Normal formation and function of spinal cord circuits requires differentiation of sensory, motor and interneuron subtypes. Our work addresses the role that voltage-gated potassium (Kv) channels play in neuronal subtype differentiation in the embryonic vertebrate spinal cord. We propose that a select subset of Kv channels regulate neuronal differentiation by determining electrical membrane properties that control spontaneous elevations of intracellular calcium, known as calcium (Ca) spikes. Long-duration action potentials occur spontaneously and trigger Ca spikes during a restricted ~6 hr period prior to synapse formation (Stages [St] 20-28). The frequency of Ca spikes determines downstream effects on differentiation programs. We have found that a subset of Kv channels show patterned expression in the embryonic spinal cord and regulate Ca spike properties differently in the dorsal versus ventral embryonic spinal cord. We test the roles of dorsally-expressed Kv channel (Kv1.1) in differentiation of spinal interneurons (Aim 1) and ventrally-expressed Kv channel (Kv2.2) in differentiation of motor neurons (Aim 2).
For Aim 3, we focus on subtypes within the motor neuron population and test whether differences in Kv currents account for subtype-specific Ca spike properties and encoded developmental signals Our studies take advantage of the experimental strengths of the Xenopus and zebrafish embryo models and our experience using (1) antisense (AS), morpholino (MO) and dominant negative (DN) overexpression methods in Xenopus and zebrafish embryos, (2) zebrafish genetic mutants and transgenic lines, (3) electrophysiological recording and Ca imaging from neurons in vivo, and (4) morphological methods to analyze spinal cord development.

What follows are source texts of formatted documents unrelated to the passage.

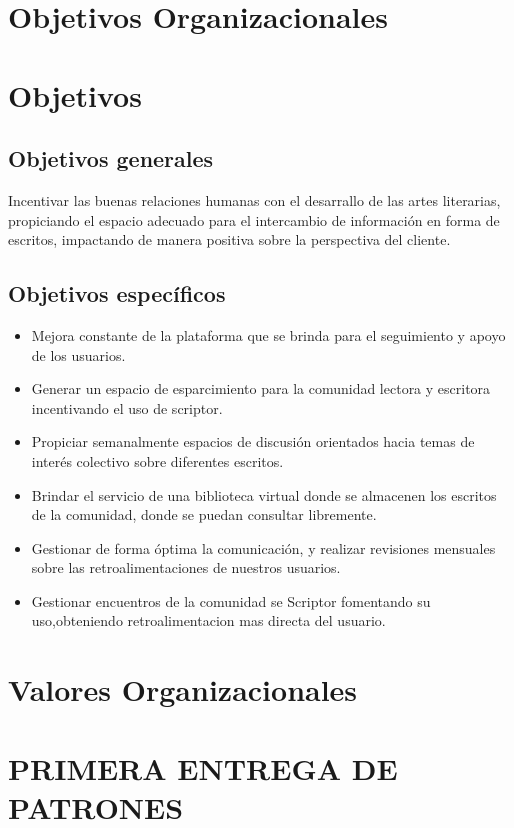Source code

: \section{Objetivos Organizacionales}

\section{Objetivos}

\subsection{Objetivos generales}
Incentivar las buenas relaciones humanas con el desarrallo de las artes literarias, propiciando el espacio adecuado para el intercambio de información en forma de escritos, impactando de manera positiva sobre la perspectiva del cliente.


\subsection{Objetivos específicos}
\begin{itemize}
	\item Mejora constante de la plataforma que se brinda para el seguimiento y apoyo de los usuarios.
	
	\item Generar un espacio de esparcimiento para la comunidad lectora y escritora incentivando el uso de scriptor.
	
	\item Propiciar semanalmente espacios de discusión orientados hacia temas de interés colectivo sobre diferentes escritos. 
	
	\item Brindar el servicio de una biblioteca virtual donde se almacenen los escritos de la comunidad, donde se puedan consultar libremente.
	
	\item Gestionar de forma óptima la comunicación, y realizar revisiones mensuales sobre las retroalimentaciones de nuestros usuarios.
	
	\item Gestionar encuentros de la comunidad se Scriptor fomentando su uso,obteniendo retroalimentacion mas directa del usuario.
	
\end{itemize}
\section{Valores Organizacionales}
\section{PRIMERA ENTREGA DE PATRONES}


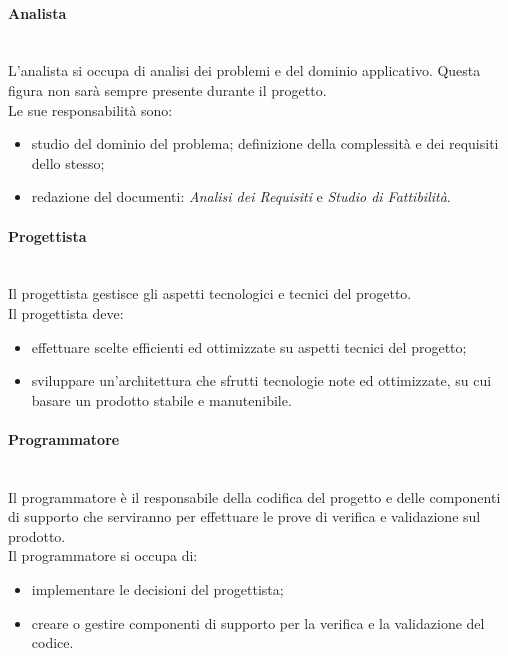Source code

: 			\paragraph{Analista} \mbox{}\\
			L'analista si occupa di analisi dei problemi e del dominio applicativo. Questa figura non sarà sempre presente durante il progetto. \\
			Le sue responsabilità sono:
			\begin{itemize}
				\item studio del dominio del problema; definizione della complessità  e dei requisiti dello stesso;
				\item redazione del documenti: \textit{Analisi dei Requisiti} e \textit{Studio di Fattibilità}.
			\end{itemize}
			\paragraph{Progettista} \mbox{}\\
			Il progettista gestisce gli aspetti tecnologici e tecnici del progetto.\\
			Il progettista deve:
			\begin{itemize}
				\item effettuare scelte efficienti ed ottimizzate su aspetti tecnici del progetto;
				\item sviluppare un'architettura che sfrutti tecnologie note ed ottimizzate, su cui basare un prodotto stabile e manutenibile.
			\end{itemize}
			\paragraph{Programmatore} \mbox{}\\
			Il programmatore è il responsabile della codifica del progetto e delle componenti di supporto che serviranno per effettuare le prove di verifica e validazione sul prodotto.\\
			Il programmatore si occupa di:
			\begin{itemize}
				\item implementare le decisioni del progettista;
				\item creare o gestire componenti di supporto per la verifica e la validazione del codice.
			\end{itemize}
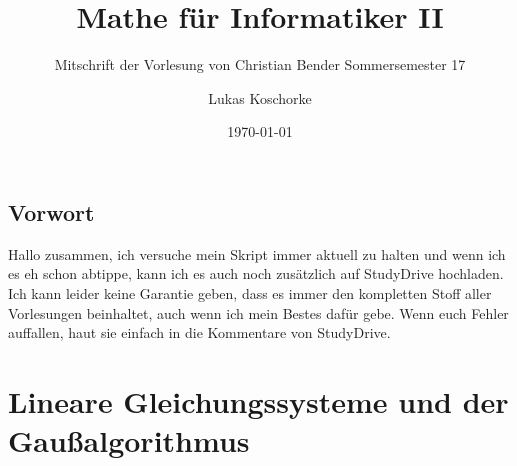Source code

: \documentclass{scrbook}
\begin{document}
\frontmatter
\begin{titlepage}
\title{Mathe für Informatiker II}
\subtitle{Mitschrift der Vorlesung von Christian Bender Sommersemester 17}
\author{Lukas Koschorke}
\date{\today}
\maketitle
\end{titlepage}
\section*{Vorwort}
Hallo zusammen, ich versuche mein Skript immer aktuell zu halten und wenn ich es eh schon abtippe, kann ich es auch noch zusätzlich auf StudyDrive hochladen. Ich kann leider keine Garantie geben, dass es immer den kompletten Stoff aller Vorlesungen beinhaltet, auch wenn ich mein Bestes dafür gebe. Wenn euch Fehler auffallen, haut sie einfach in die Kommentare von StudyDrive.
\tableofcontents
\mainmatter
\chapter{Lineare Gleichungssysteme und der Gaußalgorithmus}
\end{document}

The results of the proposed experiments will provide new insights into molecular mechanisms that allow early spinal cord neuron activity to direct generation of the diverse neuronal identities required for formation of functional circuits.

Public Health Relevance

The developing nervous system not only generates a staggering number of neurons but also endows them with diverse identities. Neuronal circuit formation requires neurons of diverse identities. Our studies seek to identify novel mechanisms generating neuronal diversity in the embryonic spinal cord.

National Institute of Health (NIH)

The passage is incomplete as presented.